Hacker News new | ask | show | jobs
by CoolGuySteve 2830 days ago
Why are RT cores so different than normal shader cores? What instructions/memory fetch does a ray trace operation do that couldn't be implemented as an added instruction set on the shader cores to navigate the volume tree?

From the article, the best I can see is the following, but can't that be solved with microcode or as an extra rendering pipeline stage?

> In comparison, traversing the BVH in shaders would require thousands of instruction slots per ray cast, all for testing against bounding box intersections in the BVH

I ask, because having more slightly larger general purpose cores seems better for traditional rendering and raytracing than dedicating all that die space to pure single-purpose RT cores.

2 comments

RT cores are different because raytracing wants AoS (array of structures) rather than SoA (structure of arrays).

Let's look at the ALU perspective. Normal shader cores are essentially SoA: all ALU operations operate on 32 (NVidia) or 64 (AMD) items / threads at a time.

Implementing a ray-box intersection requires 6 multiply-adds to determine the intersection-time of the ray with each box plane, plus a bunch of comparisons to determine whether and when you hit the box. So if you're walking a standard (binary) BVH, you need 12+x ALU instructions (roughly equal to cycles) to handle one step of a wave / warp.

The picture is still fairly rosy when you start out your BVH walk, but then you get ray divergence. Some of your rays may finish early, some rays may want to do ray-triangle intersection instead. This means that only some of the SIMD lanes will be active and your ALU utilization drops. You're using the same number of cycles, but get much lower bang / buck.

In a dedicated RT core, you can operate one ray at a time instead of one instruction at a time. So you can do all multiply-adds for intersecting a single ray with both boxes in your BVH node in a single cycle, and then follow up with the comparisons in the remainder of your pipeline.

The upshot is that when rays diverge, you can still fully utilize the ALU units in your ray-box intersection pipeline -- it simply takes you fewer cycles to process all rays in a warp.

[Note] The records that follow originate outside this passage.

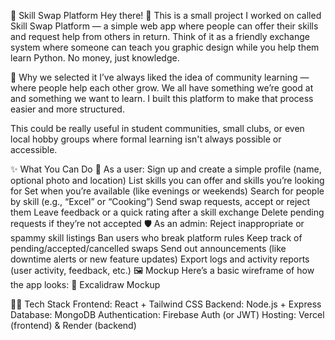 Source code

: 🔁 Skill Swap Platform
Hey there! 👋
This is a small project I worked on called Skill Swap Platform — a simple web app where people can offer their skills and request help from others in return. Think of it as a friendly exchange system where someone can teach you graphic design while you help them learn Python. No money, just knowledge.

🌱 Why we selected it
I’ve always liked the idea of community learning — where people help each other grow. We all have something we’re good at and something we want to learn. I built this platform to make that process easier and more structured.

This could be really useful in student communities, small clubs, or even local hobby groups where formal learning isn't always possible or accessible.

✨ What You Can Do
👤 As a user:
Sign up and create a simple profile (name, optional photo and location)
List skills you can offer and skills you’re looking for
Set when you’re available (like evenings or weekends)
Search for people by skill (e.g., “Excel” or “Cooking”)
Send swap requests, accept or reject them
Leave feedback or a quick rating after a skill exchange
Delete pending requests if they’re not accepted
🛡 As an admin:
Reject inappropriate or spammy skill listings
Ban users who break platform rules
Keep track of pending/accepted/cancelled swaps
Send out announcements (like downtime alerts or new feature updates)
Export logs and activity reports (user activity, feedback, etc.)
🖼 Mockup
Here’s a basic wireframe of how the app looks:
📎 Excalidraw Mockup

🧑‍💻 Tech Stack
Frontend: React + Tailwind CSS
Backend: Node.js + Express
Database: MongoDB
Authentication: Firebase Auth (or JWT)
Hosting: Vercel (frontend) & Render (backend) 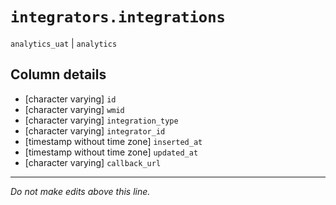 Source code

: # `integrators.integrations`
`analytics_uat` | `analytics`

## Column details
* [character varying] `id`
* [character varying] `wmid`
* [character varying] `integration_type`
* [character varying] `integrator_id`
* [timestamp without time zone] `inserted_at`
* [timestamp without time zone] `updated_at`
* [character varying] `callback_url`

-------------------------------------------------------------------------------
*Do not make edits above this line.*
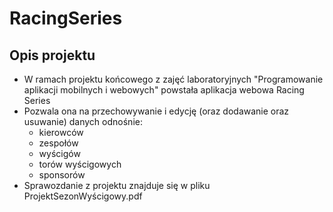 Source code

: # RacingSeries
## Opis projektu
* W ramach projektu końcowego z zajęć laboratoryjnych "Programowanie aplikacji mobilnych i webowych" powstała aplikacja webowa Racing Series
* Pozwala ona na przechowywanie i edycję (oraz dodawanie oraz usuwanie) danych odnośnie:
  * kierowców
  * zespołów
  * wyścigów
  * torów wyścigowych
  * sponsorów
* Sprawozdanie z projektu znajduje się w pliku ProjektSezonWyścigowy.pdf
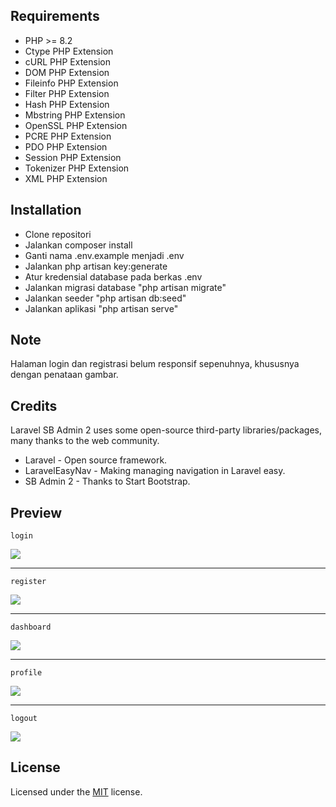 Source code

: ## Requirements

- PHP >= 8.2
- Ctype PHP Extension
- cURL PHP Extension
- DOM PHP Extension
- Fileinfo PHP Extension
- Filter PHP Extension
- Hash PHP Extension
- Mbstring PHP Extension
- OpenSSL PHP Extension
- PCRE PHP Extension
- PDO PHP Extension
- Session PHP Extension
- Tokenizer PHP Extension
- XML PHP Extension

## Installation

- Clone repositori
- Jalankan composer install
- Ganti nama .env.example menjadi .env
- Jalankan php artisan key:generate
- Atur kredensial database pada berkas .env
- Jalankan migrasi database "php artisan migrate"
- Jalankan seeder "php artisan db:seed"
- Jalankan aplikasi "php artisan serve"

## Note

Halaman login dan registrasi belum responsif sepenuhnya, khususnya dengan penataan gambar.

## Credits

Laravel SB Admin 2 uses some open-source third-party libraries/packages, many thanks to the web community.

- Laravel - Open source framework.
- LaravelEasyNav - Making managing navigation in Laravel easy.
- SB Admin 2 - Thanks to Start Bootstrap.

## Preview

`login`

<img src="https://imgur.com/YjGp6Sbl.png">

---

`register`

<img src="https://imgur.com/Wj09cu4l.png">

---

`dashboard`

<img src="https://imgur.com/CrmOfT5l.png">

---

`profile`

<img src="https://imgur.com/5t4eS1rl.png">

---

`logout`

<img src="https://imgur.com/d9JclOYl.png">

## License

Licensed under the [MIT](LICENSE) license.

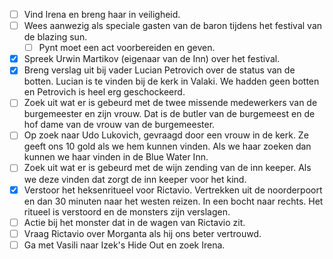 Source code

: * [ ] Vind Irena en breng haar in veiligheid.
* [ ] Wees aanwezig als speciale gasten van de baron tijdens het festival van de blazing sun.
	* [ ] Pynt moet een act voorbereiden en geven.
* [x] Spreek Urwin Martikov (eigenaar van de Inn) over het festival.
* [x] Breng verslag uit bij vader Lucian Petrovich over de status van de botten. Lucian is te vinden bij de kerk in Valaki. We hadden geen botten en Petrovich is heel erg geschockeerd.
* [ ] Zoek uit wat er is gebeurd met de twee missende medewerkers van de burgemeester en zijn vrouw. Dat is de butler van de burgemeest en de hof dame van de vrouw van de burgemeester.
* [ ] Op zoek naar Udo Lukovich, gevraagd door een vrouw in de kerk. Ze geeft ons 10 gold als we hem kunnen vinden. Als we haar zoeken dan kunnen we haar vinden in de Blue Water Inn.
* [ ] Zoek uit wat er is gebeurd met de wijn zending van de inn keeper. Als we deze vinden dat zorgt de inn keeper voor het kind.
* [x] Verstoor het heksenritueel voor Rictavio. Vertrekken uit de noorderpoort en dan 30 minuten naar het westen reizen. In een bocht naar rechts. Het ritueel is verstoord en de monsters zijn verslagen.
* [ ] Actie bij het monster dat in de wagen van Rictavio zit.
* [ ] Vraag Rictavio over Morganta als hij ons beter vertrouwd.
* [ ] Ga met Vasili naar Izek's Hide Out en zoek Irena. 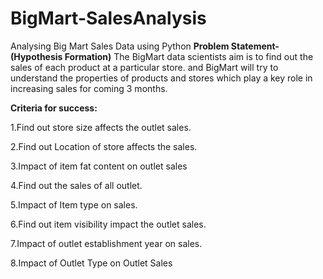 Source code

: # BigMart-SalesAnalysis
Analysing Big Mart Sales Data using Python 
**Problem Statement- (Hypothesis Formation)**
The BigMart data scientists aim is to find out the sales of each product at a particular store.
and BigMart will try to understand the properties of products and stores which play a key role in increasing sales for coming 3 months.

**Criteria for success:**

1.Find out store size affects the outlet sales.

2.Find out Location of store affects the sales. 

3.Impact of item fat content on outlet sales

4.Find out the sales of all outlet. 

5.Impact of Item type on sales.

6.Find out item visibility impact the outlet sales.

7.Impact of outlet establishment year on sales.

8.Impact of Outlet Type on Outlet Sales


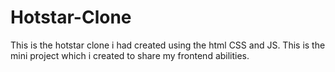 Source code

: # Hotstar-Clone
This is the hotstar clone i had created using the html CSS and JS. This is the mini project which i created to share my frontend abilities.  
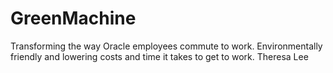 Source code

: # GreenMachine
Transforming the way Oracle employees commute to work.
Environmentally friendly and lowering costs and time it takes to get to work.
Theresa Lee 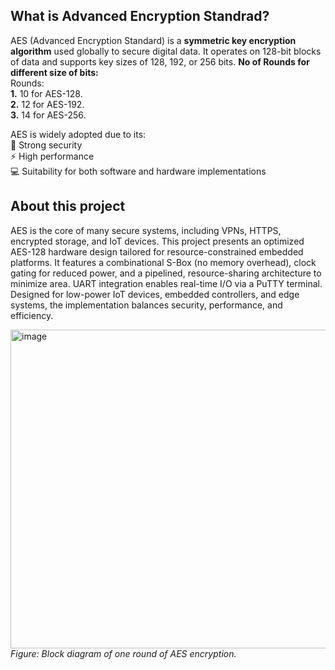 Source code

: ## What is Advanced Encryption Standrad?
AES (Advanced Encryption Standard) is a **symmetric key encryption algorithm** used globally to secure digital data. It operates on 128-bit blocks of data and supports key sizes of 128, 192, or 256 bits.
**No of Rounds for different size of bits:** <br>
Rounds: <br>
**1.** 10 for AES-128. <br>
**2.** 12 for AES-192. <br>
**3.** 14 for AES-256. <br>


AES is widely adopted due to its: <br>
🔐 Strong security <br>
⚡ High performance <br>
💻 Suitability for both software and hardware implementations <br>


## About this project
AES is the core of many secure systems, including VPNs, HTTPS, encrypted storage, and IoT devices.
This project presents an optimized AES-128 hardware design tailored for resource-constrained embedded platforms. It features a combinational S-Box (no memory overhead), clock gating for reduced power, and a pipelined, resource-sharing architecture to minimize area. UART integration enables real-time I/O via a PuTTY terminal. Designed for low-power IoT devices, embedded controllers, and edge systems, the implementation balances security, performance, and efficiency.

<img width="1280" height="510" alt="image" src="https://github.com/user-attachments/assets/a7b658b1-e0e6-4a97-b88e-5d5b3df29ddb" />_Figure: Block diagram of one round of AES encryption._
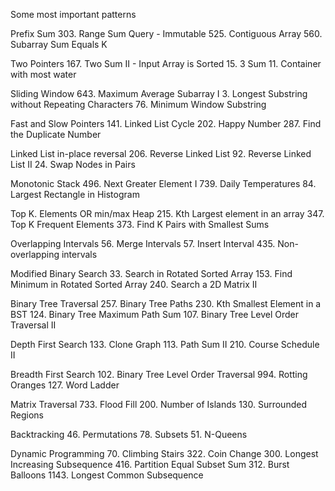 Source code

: Some most important patterns 

Prefix Sum
303. Range Sum Query - Immutable
525. Contiguous Array
560. Subarray Sum Equals K

Two Pointers
167. Two Sum II - Input Array is Sorted
15. 3 Sum
11. Container with most water

Sliding Window
643. Maximum Average Subarray I
3. Longest Substring without Repeating Characters
76. Minimum Window Substring

Fast and Slow Pointers
141. Linked List Cycle
202. Happy Number
287. Find the Duplicate Number

Linked List in-place reversal
206. Reverse Linked List
92. Reverse Linked List II
24. Swap Nodes in Pairs

Monotonic Stack
496. Next Greater Element I
739. Daily Temperatures
84. Largest Rectangle in Histogram

Top K. Elements OR min/max Heap
215. Kth Largest element in an array
347. Top K Frequent Elements
373. Find K Pairs with Smallest Sums

Overlapping Intervals
56. Merge Intervals
57. Insert Interval
435. Non-overlapping intervals

Modified Binary Search
33. Search in Rotated Sorted Array
153. Find Minimum in Rotated Sorted Array
240. Search a 2D Matrix II

Binary Tree Traversal
257. Binary Tree Paths
230. Kth Smallest Element in a BST
124. Binary Tree Maximum Path Sum
107. Binary Tree Level Order Traversal II

Depth First Search
133. Clone Graph
113. Path Sum II
210. Course Schedule II

Breadth First Search
102. Binary Tree Level Order Traversal
994. Rotting Oranges
127. Word Ladder

Matrix Traversal
733. Flood Fill
200. Number of Islands
130. Surrounded Regions

Backtracking
46. Permutations
78. Subsets
51. N-Queens

Dynamic Programming
70. Climbing Stairs
322. Coin Change
300. Longest Increasing Subsequence
416. Partition Equal Subset Sum
312. Burst Balloons
1143. Longest Common Subsequence
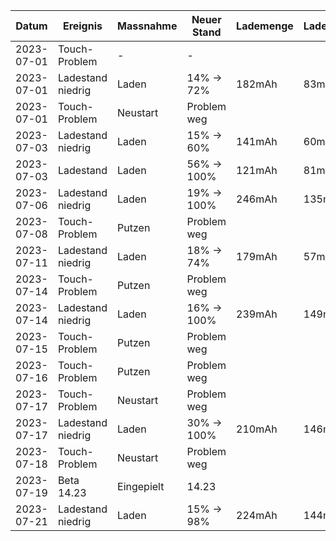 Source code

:Datum     |Ereignis         |Massnahme |Neuer Stand|Lademenge|Ladedauer|Anschluss |
----------|-----------------|----------|-----------|---------|---------|----------|
2023-07-01|Touch-Problem    |-         |-          |         |         |          |
2023-07-01|Ladestand niedrig|Laden     |14% ->  72%|182mAh   | 83min   |PC - USB-A|
2023-07-01|Touch-Problem    |Neustart  |Problem weg|         |         |          |
2023-07-03|Ladestand niedrig|Laden     |15% ->  60%|141mAh   | 60min   |PC - USB-A|
2023-07-03|Ladestand        |Laden     |56% -> 100%|121mAh   | 81min   |PC - USB-A|
2023-07-06|Ladestand niedrig|Laden     |19% -> 100%|246mAh   |135min   |PC - USB-A|
2023-07-08|Touch-Problem    |Putzen    |Problem weg|         |         |          |
2023-07-11|Ladestand niedrig|Laden     |18% ->  74%|179mAh   | 57min   |PC - USB-A|
2023-07-14|Touch-Problem    |Putzen    |Problem weg|         |         |          |
2023-07-14|Ladestand niedrig|Laden     |16% -> 100%|239mAh   |149min   |PC - USB-A|
2023-07-15|Touch-Problem    |Putzen    |Problem weg|         |         |          |
2023-07-16|Touch-Problem    |Putzen    |Problem weg|         |         |          |
2023-07-17|Touch-Problem    |Neustart  |Problem weg|         |         |          |
2023-07-17|Ladestand niedrig|Laden     |30% -> 100%|210mAh   |146min   |PC - USB-A|
2023-07-18|Touch-Problem    |Neustart  |Problem weg|         |         |          |
2023-07-19|Beta 14.23       |Eingepielt|14.23      |         |         |          |
2023-07-21|Ladestand niedrig|Laden     |15% ->  98%|224mAh   |144min   |PC - USB-A|
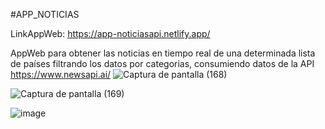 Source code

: #APP_NOTICIAS

LinkAppWeb: https://app-noticiasapi.netlify.app/

AppWeb para obtener las noticias en tiempo real de una determinada lista de países filtrando los datos por categorias, consumiendo datos de la API https://www.newsapi.ai/ 
![Captura de pantalla (168)](https://github.com/FreddyArreagaM/APP_NOTICIAS/assets/127709400/dcbd56d5-c947-48f6-8fcd-106fd9dcb57b)

![Captura de pantalla (169)](https://github.com/FreddyArreagaM/APP_NOTICIAS/assets/127709400/25717866-5e6e-41f6-a369-2911cf4be0da)

![image](https://github.com/FreddyArreagaM/APP_NOTICIAS/assets/127709400/13414d2d-465e-4d83-9a64-e04863a7483f)

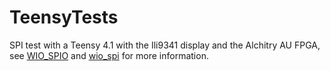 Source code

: # TeensyTests

SPI test with a Teensy 4.1 with the Ili9341 display and the Alchitry AU FPGA, see [WIO_SPIO](https://github.com/dheijl/AlchitryAuTests/tree/main/WIO_SPIO) and [wio_spi](https://github.com/dheijl/wio_spi) for more information.
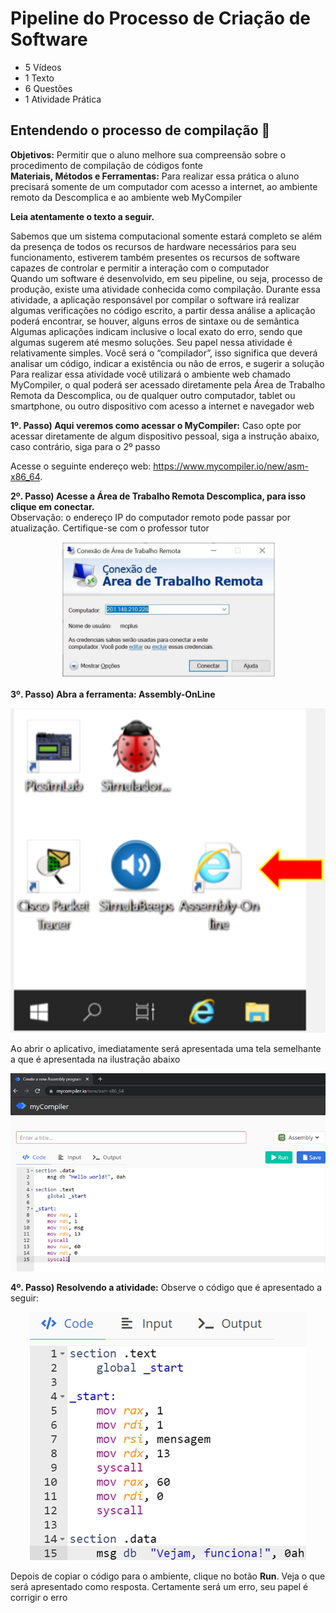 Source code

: # Pipeline do Processo de Criação de Software
- 5 Vídeos
- 1 Texto
- 6 Questões
- 1 Atividade Prática

## Entendendo o processo de compilação 📝
**Objetivos:** Permitir que o aluno melhore sua compreensão sobre o procedimento de compilação de códigos fonte<br>
**Materiais, Métodos e Ferramentas:** Para realizar essa prática o aluno precisará somente de um computador com acesso a internet, ao ambiente remoto da Descomplica e ao ambiente web MyCompiler

**Leia atentamente o texto a seguir.**

Sabemos que um sistema computacional somente estará completo se além da presença de todos os recursos de hardware necessários para seu funcionamento, estiverem também presentes os recursos de software capazes de controlar e permitir a interação com o computador<br>
Quando um software é desenvolvido, em seu pipeline, ou seja, processo de produção, existe uma atividade conhecida como compilação. Durante essa atividade, a aplicação responsável por compilar o software irá realizar algumas verificações no código escrito, a partir dessa análise a aplicação poderá encontrar, se houver, alguns erros de sintaxe ou de semântica<br>
Algumas aplicações indicam inclusive o local exato do erro, sendo que algumas sugerem até mesmo soluções. Seu papel nessa atividade é relativamente simples. Você será o “compilador”, isso significa que deverá analisar um código, indicar a existência ou não de erros, e sugerir a solução<br>
Para realizar essa atividade você utilizará o ambiente web chamado MyCompiler, o qual poderá ser acessado diretamente pela Área de Trabalho Remota da Descomplica, ou de qualquer outro computador, tablet ou smartphone, ou outro dispositivo com acesso a internet e navegador web

**1º. Passo) Aqui veremos como acessar o MyCompiler:** Caso opte por acessar diretamente de algum dispositivo pessoal, siga a instrução abaixo, caso contrário, siga para o 2º passo

Acesse o seguinte endereço web: https://www.mycompiler.io/new/asm-x86_64.

**2º. Passo) Acesse a Área de Trabalho Remota Descomplica, para isso clique em conectar.**<br>
Observação: o endereço IP do computador remoto pode passar por atualização. Certifique-se com o professor tutor

<p align="center"><img src="./images/conexao_de_area_de_trabalho_remota.png"></p>

**3º. Passo) Abra a ferramenta: Assembly-OnLine**

<p align="center"><img src="./images/assembly_online_atalho.png"></p>

Ao abrir o aplicativo, imediatamente será apresentada uma tela semelhante a que é apresentada na ilustração abaixo

<p align="center"><img src="./images/tela_aberta.png"></p>

**4º. Passo) Resolvendo a atividade:** Observe o código que é apresentado a seguir:

<p align="center"><img src="./images/codigo_apresentado.png"></p>

Depois de copiar o código para o ambiente, clique no botão **Run**. Veja o que será apresentado como resposta. Certamente será um erro, seu papel é corrigir o erro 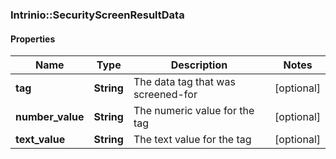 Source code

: ### Intrinio::SecurityScreenResultData

#### Properties
Name | Type | Description | Notes
------------ | ------------- | ------------- | -------------
**tag** | **String** | The data tag that was screened-for | [optional] 
**number_value** | **String** | The numeric value for the tag | [optional] 
**text_value** | **String** | The text value for the tag | [optional] 


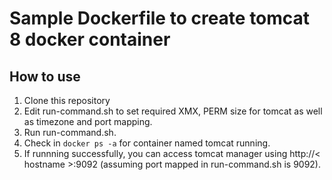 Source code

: # Sample Dockerfile to create tomcat 8 docker container

## How to use
1. Clone this repository
2. Edit run-command.sh to set required XMX, PERM size for tomcat as well as timezone and port mapping.
3. Run run-command.sh.
4. Check in `docker ps -a` for container named tomcat running.
5. If runnning successfully, you can access tomcat manager using http://< hostname >:9092 (assuming port mapped in run-command.sh is 9092).
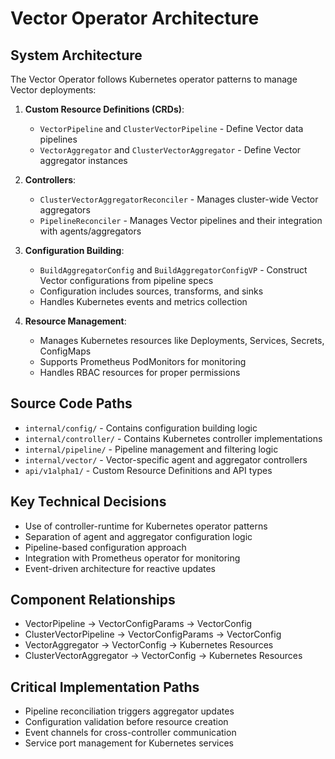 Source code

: # Vector Operator Architecture

## System Architecture
The Vector Operator follows Kubernetes operator patterns to manage Vector deployments:

1. **Custom Resource Definitions (CRDs)**:
   - `VectorPipeline` and `ClusterVectorPipeline` - Define Vector data pipelines
   - `VectorAggregator` and `ClusterVectorAggregator` - Define Vector aggregator instances

2. **Controllers**:
   - `ClusterVectorAggregatorReconciler` - Manages cluster-wide Vector aggregators
   - `PipelineReconciler` - Manages Vector pipelines and their integration with agents/aggregators

3. **Configuration Building**:
   - `BuildAggregatorConfig` and `BuildAggregatorConfigVP` - Construct Vector configurations from pipeline specs
   - Configuration includes sources, transforms, and sinks
   - Handles Kubernetes events and metrics collection

4. **Resource Management**:
   - Manages Kubernetes resources like Deployments, Services, Secrets, ConfigMaps
   - Supports Prometheus PodMonitors for monitoring
   - Handles RBAC resources for proper permissions

## Source Code Paths
- `internal/config/` - Contains configuration building logic
- `internal/controller/` - Contains Kubernetes controller implementations
- `internal/pipeline/` - Pipeline management and filtering logic
- `internal/vector/` - Vector-specific agent and aggregator controllers
- `api/v1alpha1/` - Custom Resource Definitions and API types

## Key Technical Decisions
- Use of controller-runtime for Kubernetes operator patterns
- Separation of agent and aggregator configuration logic
- Pipeline-based configuration approach
- Integration with Prometheus operator for monitoring
- Event-driven architecture for reactive updates

## Component Relationships
- VectorPipeline → VectorConfigParams → VectorConfig
- ClusterVectorPipeline → VectorConfigParams → VectorConfig
- VectorAggregator → VectorConfig → Kubernetes Resources
- ClusterVectorAggregator → VectorConfig → Kubernetes Resources

## Critical Implementation Paths
- Pipeline reconciliation triggers aggregator updates
- Configuration validation before resource creation
- Event channels for cross-controller communication
- Service port management for Kubernetes services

A similar argument applies to the memory system as well -- due to ray divergence, you obviously want to store your BVH nodes as AoS. A BVH node requires 12 floats to store the dimensions of two boxes, plus some space for child node links, which makes 64 bytes a natural node structure size, and you want to keep it contiguously in memory so that loading one node means loading (part of) one cacheline. But this makes it difficult to get the data through a normal shader core's load unit, which is optimized for SoA.

It is more like a texture unit than a shader core. Tree traversal is a pointer chasing problem, where the CPU/shader core executes a few instructions, then starts a memory load and then sits idle for tens or hundreds of clock cycles waiting for memory. Cache prefetching can help but is usually not a good fit for tree traversal where there is very little computation per node.

It is all about memory latency hiding and not really about computation.

But GPU cores are already king at latency hiding. They can run hundreds of threads doing pointer chasing, switching between them round-robin as the memory reads complete.
The switching isn't free. Waking up a thread to do just a few computation cycles (a few ray-aabb intersections) and then going back to sleep while waiting for the next node to be fetched from the memory is super inefficient.

If there was significant computation needed per node, this wouldn't be an issue.

> The switching isn't free.

It absolutely is, on current GPUs. Think of it like a larger-scale version of SMT (Intel's hyperthreading). GPUs are able to do this because they execute instructions in-order and do not need to track thousands of instructions per thread.

It's more complex than that. Switching warps thrashes your caches. There is definitely a cost associated with it.
Well, yeah. If you are memory bandwidth-constrained it's a bad idea to go off-chip.

But for ray-tracing, what does it really matter? We are already assuming that you will wait a full memory fetch cycle to get the next node's child AABBs and child indices. The warps will do their intersection test on the data they just read and fire off the next read. Each thread's hot context should fit in under a cache line, since it's basically just a single ray to keep track of.

IIRC it costs you a cycle to switch warps on Maxwell, but I'm not completely sure.